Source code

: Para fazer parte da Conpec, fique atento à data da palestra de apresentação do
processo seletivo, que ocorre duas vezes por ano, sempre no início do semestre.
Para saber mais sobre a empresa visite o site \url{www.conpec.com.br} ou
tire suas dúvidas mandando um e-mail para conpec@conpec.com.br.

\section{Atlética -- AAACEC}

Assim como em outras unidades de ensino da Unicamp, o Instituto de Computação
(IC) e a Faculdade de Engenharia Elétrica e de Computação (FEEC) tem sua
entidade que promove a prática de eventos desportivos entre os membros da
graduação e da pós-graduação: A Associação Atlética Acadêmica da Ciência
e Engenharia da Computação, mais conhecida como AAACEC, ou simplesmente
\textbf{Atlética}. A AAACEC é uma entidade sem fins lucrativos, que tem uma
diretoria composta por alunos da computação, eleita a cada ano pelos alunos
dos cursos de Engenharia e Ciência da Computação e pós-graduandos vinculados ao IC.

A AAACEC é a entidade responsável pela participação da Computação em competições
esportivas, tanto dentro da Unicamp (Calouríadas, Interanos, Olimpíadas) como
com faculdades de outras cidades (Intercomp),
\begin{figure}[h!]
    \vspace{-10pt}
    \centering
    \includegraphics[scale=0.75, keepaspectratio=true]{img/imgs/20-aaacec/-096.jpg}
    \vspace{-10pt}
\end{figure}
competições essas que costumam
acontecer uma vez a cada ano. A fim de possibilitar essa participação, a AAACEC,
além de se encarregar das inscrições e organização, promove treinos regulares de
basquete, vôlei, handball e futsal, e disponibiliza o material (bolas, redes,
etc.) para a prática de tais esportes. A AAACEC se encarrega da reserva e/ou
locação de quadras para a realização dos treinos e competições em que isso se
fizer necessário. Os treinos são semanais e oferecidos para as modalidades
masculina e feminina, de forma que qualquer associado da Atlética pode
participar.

...

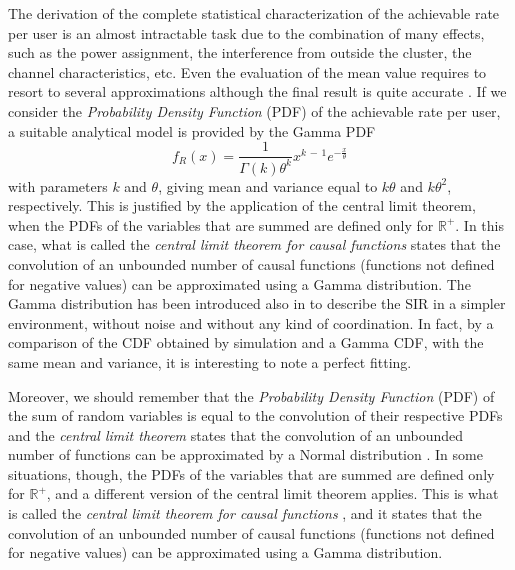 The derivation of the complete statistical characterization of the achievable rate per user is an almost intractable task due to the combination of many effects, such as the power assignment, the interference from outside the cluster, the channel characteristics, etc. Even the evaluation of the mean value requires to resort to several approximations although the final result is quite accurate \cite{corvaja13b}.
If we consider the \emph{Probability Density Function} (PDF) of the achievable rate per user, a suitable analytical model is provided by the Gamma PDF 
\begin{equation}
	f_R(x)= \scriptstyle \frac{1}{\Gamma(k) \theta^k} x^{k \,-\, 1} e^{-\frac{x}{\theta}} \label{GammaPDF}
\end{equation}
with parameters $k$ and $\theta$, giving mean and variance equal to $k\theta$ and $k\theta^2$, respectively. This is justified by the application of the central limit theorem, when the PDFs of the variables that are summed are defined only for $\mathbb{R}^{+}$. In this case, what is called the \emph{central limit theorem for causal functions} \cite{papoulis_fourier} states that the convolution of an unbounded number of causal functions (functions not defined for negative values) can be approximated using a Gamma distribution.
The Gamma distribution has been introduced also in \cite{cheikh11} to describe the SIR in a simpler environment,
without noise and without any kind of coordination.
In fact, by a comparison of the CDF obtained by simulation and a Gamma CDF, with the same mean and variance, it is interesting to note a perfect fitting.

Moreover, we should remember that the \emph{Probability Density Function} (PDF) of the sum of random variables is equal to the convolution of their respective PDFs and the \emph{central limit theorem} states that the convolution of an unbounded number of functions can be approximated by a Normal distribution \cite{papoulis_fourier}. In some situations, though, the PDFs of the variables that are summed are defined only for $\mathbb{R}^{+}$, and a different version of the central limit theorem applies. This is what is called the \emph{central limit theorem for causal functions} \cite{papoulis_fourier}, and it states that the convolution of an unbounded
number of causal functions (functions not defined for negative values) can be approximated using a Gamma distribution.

...

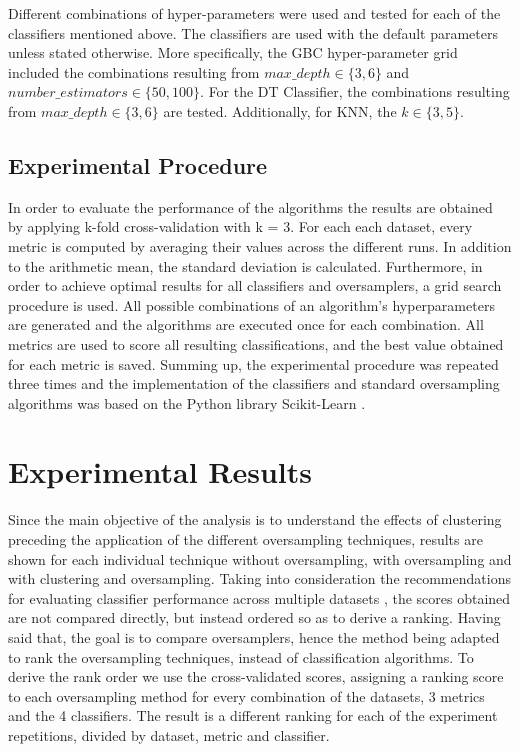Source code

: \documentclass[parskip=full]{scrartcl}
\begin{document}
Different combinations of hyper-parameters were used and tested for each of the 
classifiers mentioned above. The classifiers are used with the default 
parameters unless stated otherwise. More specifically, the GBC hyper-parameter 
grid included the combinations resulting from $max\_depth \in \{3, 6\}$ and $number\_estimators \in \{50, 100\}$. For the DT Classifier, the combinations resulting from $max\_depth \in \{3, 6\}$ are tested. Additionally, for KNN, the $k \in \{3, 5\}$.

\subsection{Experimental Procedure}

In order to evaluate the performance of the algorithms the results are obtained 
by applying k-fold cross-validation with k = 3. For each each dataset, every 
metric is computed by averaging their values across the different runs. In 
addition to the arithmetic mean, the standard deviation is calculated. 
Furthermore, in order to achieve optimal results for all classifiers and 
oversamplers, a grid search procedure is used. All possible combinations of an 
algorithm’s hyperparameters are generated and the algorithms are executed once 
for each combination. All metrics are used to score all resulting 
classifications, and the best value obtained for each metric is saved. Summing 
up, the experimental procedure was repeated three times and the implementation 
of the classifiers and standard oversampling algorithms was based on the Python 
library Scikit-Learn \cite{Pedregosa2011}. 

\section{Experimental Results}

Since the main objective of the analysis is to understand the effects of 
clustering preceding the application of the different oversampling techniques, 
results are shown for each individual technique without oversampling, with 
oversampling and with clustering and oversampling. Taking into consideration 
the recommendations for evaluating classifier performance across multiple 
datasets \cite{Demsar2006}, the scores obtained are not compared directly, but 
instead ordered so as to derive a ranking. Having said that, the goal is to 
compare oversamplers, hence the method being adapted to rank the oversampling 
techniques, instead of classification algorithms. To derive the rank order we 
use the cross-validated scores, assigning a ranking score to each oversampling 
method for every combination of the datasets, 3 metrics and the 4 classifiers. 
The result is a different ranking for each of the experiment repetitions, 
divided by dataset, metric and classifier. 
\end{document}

- **Your instructions**:
For an answer, give a copy of every line in the listing that holds the word "grid".

- **Solution to this task**:
grid included the combinations resulting from $max\_depth \in \{3, 6\}$ and $number\_estimators \in \{50, 100\}$. For the DT Classifier, the combinations resulting from $max\_depth \in \{3, 6\}$ are tested. Additionally, for KNN, the $k \in \{3, 5\}$.
oversamplers, a grid search procedure is used. All possible combinations of an 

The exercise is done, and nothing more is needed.